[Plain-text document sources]
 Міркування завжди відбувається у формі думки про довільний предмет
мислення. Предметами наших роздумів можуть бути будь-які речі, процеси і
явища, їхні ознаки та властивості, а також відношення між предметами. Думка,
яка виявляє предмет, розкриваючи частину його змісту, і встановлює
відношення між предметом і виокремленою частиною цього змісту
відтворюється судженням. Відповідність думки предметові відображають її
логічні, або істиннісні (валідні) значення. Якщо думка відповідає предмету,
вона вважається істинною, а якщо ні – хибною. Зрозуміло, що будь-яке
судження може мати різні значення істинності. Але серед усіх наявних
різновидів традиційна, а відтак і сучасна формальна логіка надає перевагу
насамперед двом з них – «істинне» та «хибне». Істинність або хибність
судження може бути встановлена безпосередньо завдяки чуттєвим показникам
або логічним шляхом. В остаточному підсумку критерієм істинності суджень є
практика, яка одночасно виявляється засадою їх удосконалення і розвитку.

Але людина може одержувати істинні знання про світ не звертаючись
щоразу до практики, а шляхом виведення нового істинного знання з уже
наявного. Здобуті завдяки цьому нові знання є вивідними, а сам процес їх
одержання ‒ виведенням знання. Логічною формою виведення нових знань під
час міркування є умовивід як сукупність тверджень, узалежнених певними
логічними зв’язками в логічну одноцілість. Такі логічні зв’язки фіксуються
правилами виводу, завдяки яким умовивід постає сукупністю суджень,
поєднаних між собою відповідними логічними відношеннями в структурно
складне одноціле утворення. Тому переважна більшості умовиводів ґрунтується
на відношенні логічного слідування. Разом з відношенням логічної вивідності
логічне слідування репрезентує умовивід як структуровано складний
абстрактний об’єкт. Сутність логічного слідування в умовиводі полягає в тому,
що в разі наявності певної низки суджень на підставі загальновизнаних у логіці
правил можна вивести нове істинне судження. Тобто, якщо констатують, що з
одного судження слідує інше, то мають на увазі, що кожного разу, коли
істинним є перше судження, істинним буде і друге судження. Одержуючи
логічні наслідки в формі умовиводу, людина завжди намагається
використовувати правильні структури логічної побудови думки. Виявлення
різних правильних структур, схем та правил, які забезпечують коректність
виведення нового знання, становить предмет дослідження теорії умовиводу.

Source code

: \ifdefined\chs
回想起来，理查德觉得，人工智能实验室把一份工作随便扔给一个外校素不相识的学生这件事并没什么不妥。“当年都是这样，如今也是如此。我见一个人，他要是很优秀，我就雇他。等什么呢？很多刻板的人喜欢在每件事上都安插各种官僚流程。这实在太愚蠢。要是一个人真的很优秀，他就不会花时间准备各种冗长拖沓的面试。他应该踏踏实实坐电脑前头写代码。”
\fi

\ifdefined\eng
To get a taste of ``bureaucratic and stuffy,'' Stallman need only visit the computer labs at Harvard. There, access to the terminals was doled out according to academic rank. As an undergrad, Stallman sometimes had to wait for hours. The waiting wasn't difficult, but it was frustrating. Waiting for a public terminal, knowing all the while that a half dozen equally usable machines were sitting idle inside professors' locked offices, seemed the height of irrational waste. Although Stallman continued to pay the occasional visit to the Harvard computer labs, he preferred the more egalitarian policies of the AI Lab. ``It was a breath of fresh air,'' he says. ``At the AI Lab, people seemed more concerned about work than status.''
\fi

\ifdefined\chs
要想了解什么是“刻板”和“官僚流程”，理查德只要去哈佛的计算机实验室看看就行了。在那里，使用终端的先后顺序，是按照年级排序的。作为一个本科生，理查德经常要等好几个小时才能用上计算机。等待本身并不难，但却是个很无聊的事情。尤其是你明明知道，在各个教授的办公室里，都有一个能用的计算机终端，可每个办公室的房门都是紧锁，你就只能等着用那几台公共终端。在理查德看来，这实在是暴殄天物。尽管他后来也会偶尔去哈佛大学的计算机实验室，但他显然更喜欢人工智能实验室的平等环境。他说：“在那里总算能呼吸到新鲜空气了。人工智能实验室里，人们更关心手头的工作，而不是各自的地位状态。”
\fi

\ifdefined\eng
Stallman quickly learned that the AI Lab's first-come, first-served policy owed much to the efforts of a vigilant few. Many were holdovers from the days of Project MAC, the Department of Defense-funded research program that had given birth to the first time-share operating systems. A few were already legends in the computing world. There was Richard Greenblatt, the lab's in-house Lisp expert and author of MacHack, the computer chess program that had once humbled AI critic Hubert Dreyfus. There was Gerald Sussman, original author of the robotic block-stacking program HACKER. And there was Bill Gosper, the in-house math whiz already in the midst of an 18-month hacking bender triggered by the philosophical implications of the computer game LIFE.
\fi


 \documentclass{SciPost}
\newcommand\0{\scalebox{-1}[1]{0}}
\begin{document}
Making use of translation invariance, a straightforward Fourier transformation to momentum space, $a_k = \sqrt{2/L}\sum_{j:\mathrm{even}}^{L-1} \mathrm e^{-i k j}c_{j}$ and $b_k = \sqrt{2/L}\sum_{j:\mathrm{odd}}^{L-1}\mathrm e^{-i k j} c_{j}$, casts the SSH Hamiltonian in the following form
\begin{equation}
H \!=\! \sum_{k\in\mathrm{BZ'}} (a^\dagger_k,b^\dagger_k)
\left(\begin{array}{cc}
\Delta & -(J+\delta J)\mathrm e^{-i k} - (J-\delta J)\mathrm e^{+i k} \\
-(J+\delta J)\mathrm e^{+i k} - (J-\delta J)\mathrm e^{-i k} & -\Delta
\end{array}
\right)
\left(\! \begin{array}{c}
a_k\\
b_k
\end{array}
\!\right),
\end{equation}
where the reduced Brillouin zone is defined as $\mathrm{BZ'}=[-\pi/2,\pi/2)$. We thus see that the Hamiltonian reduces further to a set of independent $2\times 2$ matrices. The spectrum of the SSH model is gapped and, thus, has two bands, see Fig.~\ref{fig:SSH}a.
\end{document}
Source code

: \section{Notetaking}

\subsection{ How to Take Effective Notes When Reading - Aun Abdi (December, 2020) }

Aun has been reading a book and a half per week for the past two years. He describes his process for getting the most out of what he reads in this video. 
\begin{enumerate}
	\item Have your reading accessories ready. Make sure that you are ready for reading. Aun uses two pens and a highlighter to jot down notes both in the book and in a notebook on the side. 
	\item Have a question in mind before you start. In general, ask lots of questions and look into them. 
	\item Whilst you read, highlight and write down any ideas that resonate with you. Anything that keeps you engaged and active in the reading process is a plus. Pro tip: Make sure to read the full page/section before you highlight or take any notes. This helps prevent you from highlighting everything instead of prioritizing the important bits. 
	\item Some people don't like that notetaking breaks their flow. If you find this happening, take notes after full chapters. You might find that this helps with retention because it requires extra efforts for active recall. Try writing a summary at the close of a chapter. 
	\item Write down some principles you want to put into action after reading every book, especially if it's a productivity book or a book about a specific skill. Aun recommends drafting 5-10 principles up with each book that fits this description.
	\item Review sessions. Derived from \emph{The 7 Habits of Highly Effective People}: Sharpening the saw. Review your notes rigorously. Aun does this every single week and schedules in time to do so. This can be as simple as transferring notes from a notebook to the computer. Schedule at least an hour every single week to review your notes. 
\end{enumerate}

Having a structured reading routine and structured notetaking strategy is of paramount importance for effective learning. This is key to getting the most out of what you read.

PROBLEM REQUIREMENTS
Print all the records precisely.

ANSWER TO THIS PROBLEM
 Міркування завжди відбувається у формі думки про довільний предмет
мислення. Предметами наших роздумів можуть бути будь-які речі, процеси і
явища, їхні ознаки та властивості, а також відношення між предметами. Думка,
яка виявляє предмет, розкриваючи частину його змісту, і встановлює
відношення між предметом і виокремленою частиною цього змісту
відтворюється судженням. Відповідність думки предметові відображають її
логічні, або істиннісні (валідні) значення. Якщо думка відповідає предмету,
вона вважається істинною, а якщо ні – хибною. Зрозуміло, що будь-яке
судження може мати різні значення істинності. Але серед усіх наявних
різновидів традиційна, а відтак і сучасна формальна логіка надає перевагу
насамперед двом з них – «істинне» та «хибне». Істинність або хибність
судження може бути встановлена безпосередньо завдяки чуттєвим показникам
або логічним шляхом. В остаточному підсумку критерієм істинності суджень є
практика, яка одночасно виявляється засадою їх удосконалення і розвитку.

Але людина може одержувати істинні знання про світ не звертаючись
щоразу до практики, а шляхом виведення нового істинного знання з уже
наявного. Здобуті завдяки цьому нові знання є вивідними, а сам процес їх
одержання ‒ виведенням знання. Логічною формою виведення нових знань під
час міркування є умовивід як сукупність тверджень, узалежнених певними
логічними зв’язками в логічну одноцілість. Такі логічні зв’язки фіксуються
правилами виводу, завдяки яким умовивід постає сукупністю суджень,
поєднаних між собою відповідними логічними відношеннями в структурно
складне одноціле утворення. Тому переважна більшості умовиводів ґрунтується
на відношенні логічного слідування. Разом з відношенням логічної вивідності
логічне слідування репрезентує умовивід як структуровано складний
абстрактний об’єкт. Сутність логічного слідування в умовиводі полягає в тому,
що в разі наявності певної низки суджень на підставі загальновизнаних у логіці
правил можна вивести нове істинне судження. Тобто, якщо констатують, що з
одного судження слідує інше, то мають на увазі, що кожного разу, коли
істинним є перше судження, істинним буде і друге судження. Одержуючи
логічні наслідки в формі умовиводу, людина завжди намагається
використовувати правильні структури логічної побудови думки. Виявлення
різних правильних структур, схем та правил, які забезпечують коректність
виведення нового знання, становить предмет дослідження теорії умовиводу.

Source code

: \ifdefined\chs
回想起来，理查德觉得，人工智能实验室把一份工作随便扔给一个外校素不相识的学生这件事并没什么不妥。“当年都是这样，如今也是如此。我见一个人，他要是很优秀，我就雇他。等什么呢？很多刻板的人喜欢在每件事上都安插各种官僚流程。这实在太愚蠢。要是一个人真的很优秀，他就不会花时间准备各种冗长拖沓的面试。他应该踏踏实实坐电脑前头写代码。”
\fi

\ifdefined\eng
To get a taste of ``bureaucratic and stuffy,'' Stallman need only visit the computer labs at Harvard. There, access to the terminals was doled out according to academic rank. As an undergrad, Stallman sometimes had to wait for hours. The waiting wasn't difficult, but it was frustrating. Waiting for a public terminal, knowing all the while that a half dozen equally usable machines were sitting idle inside professors' locked offices, seemed the height of irrational waste. Although Stallman continued to pay the occasional visit to the Harvard computer labs, he preferred the more egalitarian policies of the AI Lab. ``It was a breath of fresh air,'' he says. ``At the AI Lab, people seemed more concerned about work than status.''
\fi

\ifdefined\chs
要想了解什么是“刻板”和“官僚流程”，理查德只要去哈佛的计算机实验室看看就行了。在那里，使用终端的先后顺序，是按照年级排序的。作为一个本科生，理查德经常要等好几个小时才能用上计算机。等待本身并不难，但却是个很无聊的事情。尤其是你明明知道，在各个教授的办公室里，都有一个能用的计算机终端，可每个办公室的房门都是紧锁，你就只能等着用那几台公共终端。在理查德看来，这实在是暴殄天物。尽管他后来也会偶尔去哈佛大学的计算机实验室，但他显然更喜欢人工智能实验室的平等环境。他说：“在那里总算能呼吸到新鲜空气了。人工智能实验室里，人们更关心手头的工作，而不是各自的地位状态。”
\fi

\ifdefined\eng
Stallman quickly learned that the AI Lab's first-come, first-served policy owed much to the efforts of a vigilant few. Many were holdovers from the days of Project MAC, the Department of Defense-funded research program that had given birth to the first time-share operating systems. A few were already legends in the computing world. There was Richard Greenblatt, the lab's in-house Lisp expert and author of MacHack, the computer chess program that had once humbled AI critic Hubert Dreyfus. There was Gerald Sussman, original author of the robotic block-stacking program HACKER. And there was Bill Gosper, the in-house math whiz already in the midst of an 18-month hacking bender triggered by the philosophical implications of the computer game LIFE.
\fi


 \documentclass{SciPost}
\newcommand\0{\scalebox{-1}[1]{0}}
\begin{document}
Making use of translation invariance, a straightforward Fourier transformation to momentum space, $a_k = \sqrt{2/L}\sum_{j:\mathrm{even}}^{L-1} \mathrm e^{-i k j}c_{j}$ and $b_k = \sqrt{2/L}\sum_{j:\mathrm{odd}}^{L-1}\mathrm e^{-i k j} c_{j}$, casts the SSH Hamiltonian in the following form
\begin{equation}
H \!=\! \sum_{k\in\mathrm{BZ'}} (a^\dagger_k,b^\dagger_k)
\left(\begin{array}{cc}
\Delta & -(J+\delta J)\mathrm e^{-i k} - (J-\delta J)\mathrm e^{+i k} \\
-(J+\delta J)\mathrm e^{+i k} - (J-\delta J)\mathrm e^{-i k} & -\Delta
\end{array}
\right)
\left(\! \begin{array}{c}
a_k\\
b_k
\end{array}
\!\right),
\end{equation}
where the reduced Brillouin zone is defined as $\mathrm{BZ'}=[-\pi/2,\pi/2)$. We thus see that the Hamiltonian reduces further to a set of independent $2\times 2$ matrices. The spectrum of the SSH model is gapped and, thus, has two bands, see Fig.~\ref{fig:SSH}a.
\end{document}
Source code

: \section{Notetaking}

\subsection{ How to Take Effective Notes When Reading - Aun Abdi (December, 2020) }

Aun has been reading a book and a half per week for the past two years. He describes his process for getting the most out of what he reads in this video. 
\begin{enumerate}
	\item Have your reading accessories ready. Make sure that you are ready for reading. Aun uses two pens and a highlighter to jot down notes both in the book and in a notebook on the side. 
	\item Have a question in mind before you start. In general, ask lots of questions and look into them. 
	\item Whilst you read, highlight and write down any ideas that resonate with you. Anything that keeps you engaged and active in the reading process is a plus. Pro tip: Make sure to read the full page/section before you highlight or take any notes. This helps prevent you from highlighting everything instead of prioritizing the important bits. 
	\item Some people don't like that notetaking breaks their flow. If you find this happening, take notes after full chapters. You might find that this helps with retention because it requires extra efforts for active recall. Try writing a summary at the close of a chapter. 
	\item Write down some principles you want to put into action after reading every book, especially if it's a productivity book or a book about a specific skill. Aun recommends drafting 5-10 principles up with each book that fits this description.
	\item Review sessions. Derived from \emph{The 7 Habits of Highly Effective People}: Sharpening the saw. Review your notes rigorously. Aun does this every single week and schedules in time to do so. This can be as simple as transferring notes from a notebook to the computer. Schedule at least an hour every single week to review your notes. 
\end{enumerate}

Having a structured reading routine and structured notetaking strategy is of paramount importance for effective learning. This is key to getting the most out of what you read.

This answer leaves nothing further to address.